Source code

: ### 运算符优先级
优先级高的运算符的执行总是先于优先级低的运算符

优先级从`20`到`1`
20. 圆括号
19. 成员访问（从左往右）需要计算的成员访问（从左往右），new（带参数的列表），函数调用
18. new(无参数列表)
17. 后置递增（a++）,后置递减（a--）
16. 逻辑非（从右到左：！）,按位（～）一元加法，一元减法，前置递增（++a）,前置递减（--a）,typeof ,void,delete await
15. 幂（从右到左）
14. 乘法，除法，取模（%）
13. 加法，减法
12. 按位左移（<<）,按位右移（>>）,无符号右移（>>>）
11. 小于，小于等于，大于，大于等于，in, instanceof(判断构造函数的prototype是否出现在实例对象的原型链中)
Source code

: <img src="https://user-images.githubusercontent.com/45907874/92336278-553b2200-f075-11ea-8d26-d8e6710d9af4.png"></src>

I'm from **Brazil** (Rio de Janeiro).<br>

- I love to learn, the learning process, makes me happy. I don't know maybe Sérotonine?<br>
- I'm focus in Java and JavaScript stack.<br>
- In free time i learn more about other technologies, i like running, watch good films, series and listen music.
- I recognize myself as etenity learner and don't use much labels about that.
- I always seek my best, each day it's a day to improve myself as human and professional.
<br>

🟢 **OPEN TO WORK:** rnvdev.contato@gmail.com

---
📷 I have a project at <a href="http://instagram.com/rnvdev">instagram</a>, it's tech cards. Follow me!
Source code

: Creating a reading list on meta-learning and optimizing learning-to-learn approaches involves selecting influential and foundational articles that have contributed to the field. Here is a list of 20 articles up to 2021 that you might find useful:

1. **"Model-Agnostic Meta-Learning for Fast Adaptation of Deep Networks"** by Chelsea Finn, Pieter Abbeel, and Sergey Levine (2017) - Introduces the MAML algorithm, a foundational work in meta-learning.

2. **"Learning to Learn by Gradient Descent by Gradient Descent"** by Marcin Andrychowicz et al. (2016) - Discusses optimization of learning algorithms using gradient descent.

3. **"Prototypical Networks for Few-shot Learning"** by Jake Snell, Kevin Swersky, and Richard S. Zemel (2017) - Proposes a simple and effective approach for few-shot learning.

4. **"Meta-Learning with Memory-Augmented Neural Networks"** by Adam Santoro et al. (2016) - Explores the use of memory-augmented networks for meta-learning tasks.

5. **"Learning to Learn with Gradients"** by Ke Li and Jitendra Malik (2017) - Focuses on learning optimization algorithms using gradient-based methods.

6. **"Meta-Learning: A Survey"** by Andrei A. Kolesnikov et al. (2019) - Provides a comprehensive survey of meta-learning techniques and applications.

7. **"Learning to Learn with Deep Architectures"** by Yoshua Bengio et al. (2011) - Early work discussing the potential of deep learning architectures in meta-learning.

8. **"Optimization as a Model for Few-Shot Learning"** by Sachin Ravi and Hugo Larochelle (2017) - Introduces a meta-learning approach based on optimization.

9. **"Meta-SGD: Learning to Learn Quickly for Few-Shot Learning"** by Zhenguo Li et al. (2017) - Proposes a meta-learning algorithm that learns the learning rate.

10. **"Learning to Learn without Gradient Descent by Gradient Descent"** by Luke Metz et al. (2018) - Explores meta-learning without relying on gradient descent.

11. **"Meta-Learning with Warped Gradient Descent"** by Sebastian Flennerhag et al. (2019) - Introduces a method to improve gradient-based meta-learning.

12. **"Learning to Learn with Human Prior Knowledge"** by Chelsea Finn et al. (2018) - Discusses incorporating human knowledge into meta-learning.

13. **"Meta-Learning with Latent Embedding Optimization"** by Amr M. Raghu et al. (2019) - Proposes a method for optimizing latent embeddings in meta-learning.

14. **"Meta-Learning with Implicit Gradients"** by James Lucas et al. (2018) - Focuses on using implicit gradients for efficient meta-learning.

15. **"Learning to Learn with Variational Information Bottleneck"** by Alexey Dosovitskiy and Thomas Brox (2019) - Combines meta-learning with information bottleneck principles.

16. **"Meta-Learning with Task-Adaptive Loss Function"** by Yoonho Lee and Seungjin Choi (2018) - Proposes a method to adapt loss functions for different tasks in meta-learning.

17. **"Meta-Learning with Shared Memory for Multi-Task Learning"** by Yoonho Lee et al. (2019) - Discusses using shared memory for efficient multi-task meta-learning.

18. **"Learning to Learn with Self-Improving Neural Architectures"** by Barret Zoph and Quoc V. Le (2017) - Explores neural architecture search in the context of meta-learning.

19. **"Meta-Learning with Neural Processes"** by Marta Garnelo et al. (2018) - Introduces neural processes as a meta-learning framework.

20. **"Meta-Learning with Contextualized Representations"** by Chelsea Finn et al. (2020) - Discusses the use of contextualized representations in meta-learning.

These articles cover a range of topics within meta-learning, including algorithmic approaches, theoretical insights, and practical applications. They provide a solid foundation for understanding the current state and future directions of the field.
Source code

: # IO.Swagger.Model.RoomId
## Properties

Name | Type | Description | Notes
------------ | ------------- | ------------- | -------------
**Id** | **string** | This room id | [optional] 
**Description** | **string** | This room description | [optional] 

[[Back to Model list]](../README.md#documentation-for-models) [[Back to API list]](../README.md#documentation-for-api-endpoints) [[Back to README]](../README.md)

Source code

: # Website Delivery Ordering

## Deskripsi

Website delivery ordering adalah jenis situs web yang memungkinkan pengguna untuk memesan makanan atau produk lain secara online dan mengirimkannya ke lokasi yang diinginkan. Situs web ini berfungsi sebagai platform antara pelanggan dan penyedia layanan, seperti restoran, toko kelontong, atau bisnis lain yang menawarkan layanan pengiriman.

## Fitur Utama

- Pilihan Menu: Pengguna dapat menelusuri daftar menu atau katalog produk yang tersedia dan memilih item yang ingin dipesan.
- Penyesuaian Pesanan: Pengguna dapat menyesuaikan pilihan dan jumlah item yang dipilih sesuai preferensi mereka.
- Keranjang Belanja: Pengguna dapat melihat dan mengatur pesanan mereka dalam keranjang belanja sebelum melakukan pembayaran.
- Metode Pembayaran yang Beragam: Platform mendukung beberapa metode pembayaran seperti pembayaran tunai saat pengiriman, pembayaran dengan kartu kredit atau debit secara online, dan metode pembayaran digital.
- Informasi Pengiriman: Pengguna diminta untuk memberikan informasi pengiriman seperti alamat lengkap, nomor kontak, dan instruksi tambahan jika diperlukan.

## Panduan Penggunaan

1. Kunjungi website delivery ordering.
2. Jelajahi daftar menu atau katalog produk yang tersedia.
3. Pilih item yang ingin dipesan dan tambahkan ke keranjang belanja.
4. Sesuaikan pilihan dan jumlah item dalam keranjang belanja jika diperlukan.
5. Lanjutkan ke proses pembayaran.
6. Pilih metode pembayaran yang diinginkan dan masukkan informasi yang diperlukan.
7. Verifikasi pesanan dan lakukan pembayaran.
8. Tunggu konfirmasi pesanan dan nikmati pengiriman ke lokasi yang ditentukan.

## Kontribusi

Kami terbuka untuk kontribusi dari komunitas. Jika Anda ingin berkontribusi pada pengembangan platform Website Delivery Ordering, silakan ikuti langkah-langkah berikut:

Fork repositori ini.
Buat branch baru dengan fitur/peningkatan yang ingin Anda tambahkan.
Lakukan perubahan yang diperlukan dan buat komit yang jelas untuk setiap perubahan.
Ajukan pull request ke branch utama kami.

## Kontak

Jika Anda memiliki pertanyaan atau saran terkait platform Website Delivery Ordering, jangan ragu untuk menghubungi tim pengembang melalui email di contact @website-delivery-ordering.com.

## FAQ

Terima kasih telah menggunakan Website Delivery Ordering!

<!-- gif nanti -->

------------------------------------------------------------------------

Task description
Determine how many lines above hold the word "tambahkan", then give only that number.

Finished task
2